The Edge
- Type: Daily & Weekly newspaper
- Format: Tabloid
- Owner(s): Tan Sri Tong Kooi Ong The Edge Communications Sdn Bhd
- Editor: Kathy Fong
- Founded: 1994
- Language: English
- Headquarters: Level 3, Menara KLK, No. 1, Jalan PJU 7/6, Mutiara Damansara, 47810 Petaling Jaya, Selangor Darul Ehsan
- Website: theedgemalaysia.com

= The Edge (Malaysia) =

Business newspaper in Malaysia

The Edge Media Group is the publisher of business and financial publications in Malaysia and Singapore, with headquarters in Petaling Jaya, Selangor, Malaysia. It is divided into four subsidiaries: The Edge Communications Sdn Bhd, publisher of The Edge Malaysia – a Business and investment weekly publication launched in 1994 available in both print and digital formats and The Edge CEO Morning Brief – a digital business and political news publication available every Tuesday-Friday morning, The Edge Publishing Pte Ltd, publisher of The Edge Singapore – a local newspaper with in-depth and analytical coverage on business and investments within Singapore and across the region, The Edge Property Sdn Bhd and The Edge Property Pte Ltd.

== History ==

On July 24, 2015, the Malaysian government suspended the publishing license of the Edge media group's two print publications, the Edge Weekly and the Edge Financial News, alleging that their coverage of the 1Malaysia Development Berhad threatened the country's national security and public order. The Edge's print publications were suspended for three months, beginning on 27 July 2015. The suspension of The Edge newspapers was criticized by several opposition politicians, the Institute of Journalists Malaysia, and business leaders, including the CIMB Group chairman Nazir Razak and Air Asia executive Tony Fernandes. On July 27, The Edge filed a judicial review challenging the ban.

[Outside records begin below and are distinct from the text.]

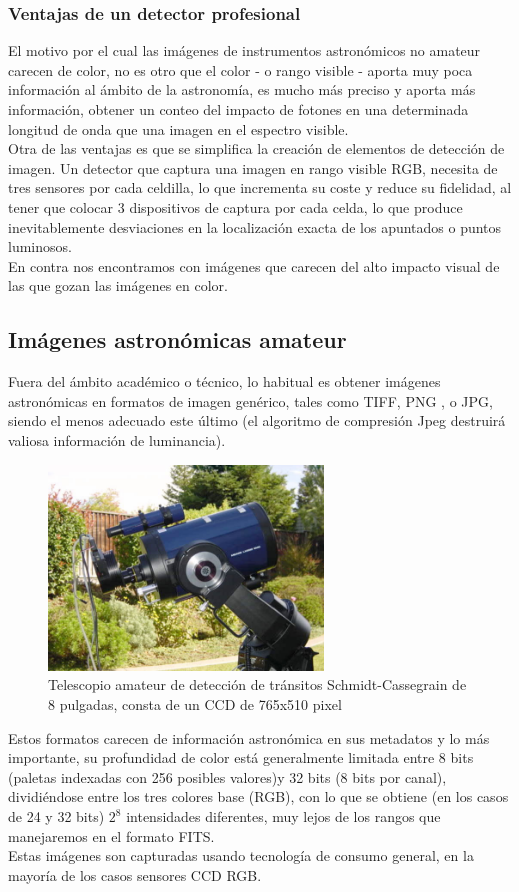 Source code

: 	\subsubsection{Ventajas de un detector profesional}
	El motivo por el cual las imágenes de instrumentos astronómicos no amateur carecen de color, no es otro que el color - o rango visible - aporta muy poca información al ámbito de la astronomía, es mucho más preciso y aporta más información, obtener un conteo del impacto de fotones en una determinada longitud de onda que una imagen en el espectro visible.
	\\
	Otra de las ventajas es que se simplifica la creación de elementos de detección de imagen. Un detector que captura una imagen en rango visible RGB, necesita de tres sensores por cada celdilla, lo que incrementa su coste y reduce su fidelidad, al tener que colocar 3 dispositivos de captura por cada celda, lo que produce inevitablemente desviaciones en la localización exacta de los apuntados o puntos luminosos.
	\\
	En contra nos encontramos con imágenes que carecen del alto impacto visual de las que gozan las imágenes en color.

	\subsection{Imágenes astronómicas amateur}
	Fuera del ámbito académico o técnico, lo habitual es obtener imágenes astronómicas en formatos de imagen genérico, tales como TIFF, PNG , o JPG, siendo el menos adecuado este último (el algoritmo de compresión Jpeg destruirá valiosa información de luminancia).
	\begin{figure}[!h]
		\centering
		\includegraphics[width=0.65\textwidth]{images/amateur_transit_detection_Schmidt_Cassegrain_765_510pixCCD.jpg}
		\caption{\label{fig:Amateur Telescope}Telescopio amateur de detección de tránsitos Schmidt-Cassegrain de 8 pulgadas, consta de un CCD de 765x510 pixel}
	\end{figure}
	Estos formatos carecen de información astronómica en sus metadatos y lo más importante, su profundidad de color está generalmente limitada entre 8 bits (paletas indexadas con 256 posibles valores)y 32 bits (8 bits por canal), dividiéndose entre los tres colores base (RGB), con lo que se obtiene (en los casos de 24 y 32 bits) $ 2^8 $ intensidades diferentes, muy lejos de los rangos que manejaremos en el formato FITS.
	\\
	Estas imágenes son capturadas usando tecnología de consumo general, en la mayoría de los casos sensores CCD RGB.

In April 2023, The Edge Communications Sdn. Bhd. and its owner, Tan Sri Tong Kooi Ong, bought a stake in The Star Media Group, with Tong owning a direct interest of 0.25% stake and a 5.17% indirect interest through The Edge Communications.

== Circulation ==
The Edge Malaysia is audited by the Audit Bureau of Circulations. As of January 2014, it has an approximate circulation of 22,572. The Edge Malaysia caters to corporate executives and the general public with an interest in the Malaysian financial market and is distributed nationwide via newsstands.